This argument is unavailing. At bottom, Lambright contends merely that the record could have been more complete, which is probably true of every sentencing proceeding. Under the Ninth Circuit's precedents, however, Lambright must affirmatively establish that the information actually considered by the trial court was unreliable. Undoubtedly, there are situations where concrete facts outside the record demonstrate that information in the record is incorrect or unreliable. See, e.g., Tucker, 404 U.S. at 447-49 (reversing because the trial judge considered information that was later determined to be invalid). Here, however, Lambright does not offer facts; he offers speculation about how changes to the law might have affected information in the record. It was not unreasonable for the Arizona Court of Appeals to ignore such conjecture.

To the extent that Lambright's claim was adjudicated on the merits, it fails under 28 U.S.C. § 2254(d). Moreover, the entirety of Lambright's claim fails under de novo review. “Challenged information is deemed false or unreliable if it lacks ‘some minimal indicium of reliability beyond mere allegation.'” United States v. Vanderwerfhorst, 576 F.3d 929, 936 (9th Cir. 2009) (quoting United States v. Ibarra, 737 F.2d 825, 827 (9th Cir. 1984)). There are several components to Lambright's argument that the trial court considered unreliable information. None of them are persuasive.

Lambright initially says that his counsel was ineffective during the guilt phase of his trial, such that “evidence generated incident to that ineffectiveness” was unreliable and “could not constitutionally form the basis of [his] sentence.” In support of this contention, he points out various conduct by his counsel that was supposedly deficient. However, he does not explain why that conduct was deficient. This omission is significant for multiple reasons. First, counsel's conduct is presumptively reasonable. Strickland v. Washington, 466 U.S. 668, 689 (1984). Second, counsel has wide discretion in handling the matters that Lambright believes were mishandled. See id. at 690-91 (decision not to investigate); United States v. Murray, 751 F.2d 1528, 1535 (9th Cir. 1985) (opening statement); Dows v. Wood, 211 F.3d 480, 487 (9th Cir. 2000) (decision whether, and how, to cross-examine witnesses); Yarborough v. Gentry, 540 U.S. 1, 5-6 (2003) (per curiam) (closing argument). Finally, Lambright failed to show, in an earlier proceeding, that his counsel was ineffective during the guilt phase of trial. Lambright v. Stewart, 5 Fed.Appx. 712, 713 (9th Cir. 2001). Lambright cannot show ineffective assistance merely by identifying acts of counsel. That is all he has done. Moreover, even if he had shown ineffective assistance, that would not necessarily mean that evidence introduced at trial was unreliable for purposes of sentencing.

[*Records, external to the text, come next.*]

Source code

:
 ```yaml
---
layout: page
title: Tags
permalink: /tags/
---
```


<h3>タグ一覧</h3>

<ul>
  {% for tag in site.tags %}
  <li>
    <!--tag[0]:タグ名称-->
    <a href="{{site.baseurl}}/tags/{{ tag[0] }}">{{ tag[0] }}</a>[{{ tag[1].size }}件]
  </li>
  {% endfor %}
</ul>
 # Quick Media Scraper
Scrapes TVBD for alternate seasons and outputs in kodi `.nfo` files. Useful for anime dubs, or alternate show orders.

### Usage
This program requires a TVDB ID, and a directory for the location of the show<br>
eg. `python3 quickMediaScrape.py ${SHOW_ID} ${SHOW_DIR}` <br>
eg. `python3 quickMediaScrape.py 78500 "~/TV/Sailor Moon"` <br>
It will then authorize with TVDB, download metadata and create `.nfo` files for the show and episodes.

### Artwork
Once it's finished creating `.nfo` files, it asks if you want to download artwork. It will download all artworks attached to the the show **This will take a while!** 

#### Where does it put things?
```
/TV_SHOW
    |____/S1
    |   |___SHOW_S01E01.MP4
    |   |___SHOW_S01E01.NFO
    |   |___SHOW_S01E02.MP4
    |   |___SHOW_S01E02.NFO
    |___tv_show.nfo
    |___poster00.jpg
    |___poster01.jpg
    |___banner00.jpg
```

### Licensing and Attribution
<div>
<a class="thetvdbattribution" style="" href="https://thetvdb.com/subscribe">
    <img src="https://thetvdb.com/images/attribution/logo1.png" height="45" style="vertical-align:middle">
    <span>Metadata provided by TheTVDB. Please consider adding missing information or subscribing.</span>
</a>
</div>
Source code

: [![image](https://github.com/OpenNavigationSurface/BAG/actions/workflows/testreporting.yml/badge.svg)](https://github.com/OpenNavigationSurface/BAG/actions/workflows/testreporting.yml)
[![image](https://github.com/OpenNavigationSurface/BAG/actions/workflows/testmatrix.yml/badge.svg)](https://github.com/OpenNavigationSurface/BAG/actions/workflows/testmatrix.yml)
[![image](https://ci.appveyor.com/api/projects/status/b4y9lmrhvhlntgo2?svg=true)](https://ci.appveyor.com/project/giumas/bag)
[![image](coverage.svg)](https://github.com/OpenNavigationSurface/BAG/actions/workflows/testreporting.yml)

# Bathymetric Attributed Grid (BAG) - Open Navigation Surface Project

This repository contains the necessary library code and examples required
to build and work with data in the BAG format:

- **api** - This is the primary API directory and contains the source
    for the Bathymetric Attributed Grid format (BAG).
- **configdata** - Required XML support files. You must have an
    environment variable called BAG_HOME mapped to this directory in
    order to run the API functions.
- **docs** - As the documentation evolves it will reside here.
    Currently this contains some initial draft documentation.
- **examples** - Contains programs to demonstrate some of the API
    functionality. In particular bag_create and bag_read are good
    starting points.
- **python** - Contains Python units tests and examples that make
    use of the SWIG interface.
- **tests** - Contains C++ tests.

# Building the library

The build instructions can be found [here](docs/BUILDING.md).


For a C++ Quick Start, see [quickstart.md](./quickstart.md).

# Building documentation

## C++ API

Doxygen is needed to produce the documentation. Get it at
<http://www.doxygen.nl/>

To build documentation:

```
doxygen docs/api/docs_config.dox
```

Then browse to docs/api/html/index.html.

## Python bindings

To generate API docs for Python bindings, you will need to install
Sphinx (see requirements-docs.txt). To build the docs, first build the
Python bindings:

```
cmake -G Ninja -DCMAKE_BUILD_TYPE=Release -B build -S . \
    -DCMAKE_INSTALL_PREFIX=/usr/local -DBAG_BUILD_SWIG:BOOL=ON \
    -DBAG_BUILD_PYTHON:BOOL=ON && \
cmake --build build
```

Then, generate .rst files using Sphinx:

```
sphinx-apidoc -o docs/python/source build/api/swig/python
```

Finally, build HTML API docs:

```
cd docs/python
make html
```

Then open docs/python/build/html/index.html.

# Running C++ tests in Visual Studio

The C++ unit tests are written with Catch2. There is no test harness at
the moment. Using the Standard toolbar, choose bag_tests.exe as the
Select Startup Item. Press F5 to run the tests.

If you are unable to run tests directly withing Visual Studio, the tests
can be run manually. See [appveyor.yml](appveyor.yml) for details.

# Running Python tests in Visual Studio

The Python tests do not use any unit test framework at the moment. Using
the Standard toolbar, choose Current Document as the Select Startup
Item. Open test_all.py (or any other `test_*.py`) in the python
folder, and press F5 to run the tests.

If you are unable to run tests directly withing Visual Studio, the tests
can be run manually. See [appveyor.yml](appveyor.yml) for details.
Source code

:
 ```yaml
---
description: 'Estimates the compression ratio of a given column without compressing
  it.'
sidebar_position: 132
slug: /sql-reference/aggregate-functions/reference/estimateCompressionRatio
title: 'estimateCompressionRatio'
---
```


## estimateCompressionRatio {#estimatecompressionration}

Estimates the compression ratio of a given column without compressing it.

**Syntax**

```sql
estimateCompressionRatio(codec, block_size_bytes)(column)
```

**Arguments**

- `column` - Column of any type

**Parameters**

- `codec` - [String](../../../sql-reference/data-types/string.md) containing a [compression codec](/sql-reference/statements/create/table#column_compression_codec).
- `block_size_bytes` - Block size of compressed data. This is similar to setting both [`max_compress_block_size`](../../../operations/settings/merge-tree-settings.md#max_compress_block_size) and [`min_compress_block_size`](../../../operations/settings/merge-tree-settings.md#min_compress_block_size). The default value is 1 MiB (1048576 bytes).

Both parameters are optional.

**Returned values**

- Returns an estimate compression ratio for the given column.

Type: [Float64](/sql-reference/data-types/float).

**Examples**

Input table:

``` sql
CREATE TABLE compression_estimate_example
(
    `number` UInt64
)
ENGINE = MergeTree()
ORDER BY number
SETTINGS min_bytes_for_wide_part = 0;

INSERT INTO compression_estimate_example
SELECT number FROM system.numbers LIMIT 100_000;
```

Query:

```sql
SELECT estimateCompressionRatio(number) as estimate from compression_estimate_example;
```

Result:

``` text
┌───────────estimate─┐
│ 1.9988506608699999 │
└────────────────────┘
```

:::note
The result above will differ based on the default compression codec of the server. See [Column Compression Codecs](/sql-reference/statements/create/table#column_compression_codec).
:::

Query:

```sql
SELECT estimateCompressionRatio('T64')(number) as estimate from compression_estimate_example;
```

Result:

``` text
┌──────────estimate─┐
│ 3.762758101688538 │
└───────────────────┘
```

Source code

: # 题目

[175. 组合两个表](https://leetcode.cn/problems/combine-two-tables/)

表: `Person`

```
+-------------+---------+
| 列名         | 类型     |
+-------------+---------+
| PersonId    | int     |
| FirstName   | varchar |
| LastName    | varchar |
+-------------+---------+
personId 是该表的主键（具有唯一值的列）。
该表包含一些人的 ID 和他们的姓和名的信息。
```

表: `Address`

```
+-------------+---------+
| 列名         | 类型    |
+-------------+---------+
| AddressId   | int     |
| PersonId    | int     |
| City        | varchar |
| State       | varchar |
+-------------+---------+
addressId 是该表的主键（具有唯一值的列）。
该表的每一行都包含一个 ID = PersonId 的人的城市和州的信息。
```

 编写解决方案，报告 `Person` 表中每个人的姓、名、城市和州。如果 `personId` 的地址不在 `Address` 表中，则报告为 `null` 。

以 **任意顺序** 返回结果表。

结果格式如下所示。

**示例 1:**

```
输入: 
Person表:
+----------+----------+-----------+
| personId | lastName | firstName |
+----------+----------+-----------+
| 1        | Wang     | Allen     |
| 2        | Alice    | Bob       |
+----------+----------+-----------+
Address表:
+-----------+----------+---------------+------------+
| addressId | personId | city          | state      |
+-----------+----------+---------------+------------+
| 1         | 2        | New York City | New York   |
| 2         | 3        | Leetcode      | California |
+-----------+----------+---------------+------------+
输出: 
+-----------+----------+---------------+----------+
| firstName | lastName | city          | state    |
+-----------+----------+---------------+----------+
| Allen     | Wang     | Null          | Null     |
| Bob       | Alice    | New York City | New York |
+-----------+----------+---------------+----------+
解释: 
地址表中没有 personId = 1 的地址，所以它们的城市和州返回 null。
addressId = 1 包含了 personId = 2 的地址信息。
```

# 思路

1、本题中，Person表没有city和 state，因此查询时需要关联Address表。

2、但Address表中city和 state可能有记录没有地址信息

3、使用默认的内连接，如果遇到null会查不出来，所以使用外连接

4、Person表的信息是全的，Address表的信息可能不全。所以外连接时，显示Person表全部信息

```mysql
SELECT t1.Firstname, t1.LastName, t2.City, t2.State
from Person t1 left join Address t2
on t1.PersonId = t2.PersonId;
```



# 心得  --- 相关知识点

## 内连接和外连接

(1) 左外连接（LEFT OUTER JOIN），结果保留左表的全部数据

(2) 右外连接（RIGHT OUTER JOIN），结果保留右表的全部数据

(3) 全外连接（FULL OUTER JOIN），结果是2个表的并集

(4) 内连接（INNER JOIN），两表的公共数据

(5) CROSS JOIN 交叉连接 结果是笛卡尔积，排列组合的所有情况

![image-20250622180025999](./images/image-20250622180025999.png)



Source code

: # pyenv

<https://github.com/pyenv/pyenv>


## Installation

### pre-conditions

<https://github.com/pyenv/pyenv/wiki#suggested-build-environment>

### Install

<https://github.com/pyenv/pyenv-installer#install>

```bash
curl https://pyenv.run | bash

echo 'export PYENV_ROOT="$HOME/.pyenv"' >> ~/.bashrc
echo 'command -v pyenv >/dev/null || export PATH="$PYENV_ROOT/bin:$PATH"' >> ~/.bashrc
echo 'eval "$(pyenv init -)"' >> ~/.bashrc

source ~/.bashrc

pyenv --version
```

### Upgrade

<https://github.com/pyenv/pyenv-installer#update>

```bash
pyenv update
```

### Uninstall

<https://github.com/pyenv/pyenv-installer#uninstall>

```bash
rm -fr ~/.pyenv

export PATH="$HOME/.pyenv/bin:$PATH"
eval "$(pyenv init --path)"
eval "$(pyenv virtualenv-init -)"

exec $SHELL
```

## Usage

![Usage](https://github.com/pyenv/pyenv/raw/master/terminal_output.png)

Next, Lambright makes various attacks on Foreman's testimony. He says that, as Foreman was an “unindicted co-defendant” who had incentive to testify again him, her testimony was “inherently unreliable.” This is correct, but only as a starting point. Franklin, 18 F.4th at 1114 (explaining that “a statement by a coconspirator that inculpates the defendant ‘is inherently unreliable'” (quoting United States v. Huckins, 53 F.3d 276, 279 (9th Cir. 1995))). Lambright is wrong in contending that Foreman's testimony remained unreliable even after his counsel cross-examined her at trial. “Cross-examination is the ‘gold standard' of procedural reliability.” Id. at 1126 (quoting Murdoch v. Castro, 609 F.3d 983, 1003 (9th Cir. 2010) (en banc) (Kozinski, C.J., dissenting)); see Mancusi v. Stubbs, 408 U.S. 204, 216 (1972) (holding that testimony given in an earlier trial, and read into the record during a second trial, was reliable because it was subject to cross-examination). It is sufficient to render even an accomplice's testimony reliable. United States v. Flores, 725 F.3d 1028, 1038 (9th Cir. 2013).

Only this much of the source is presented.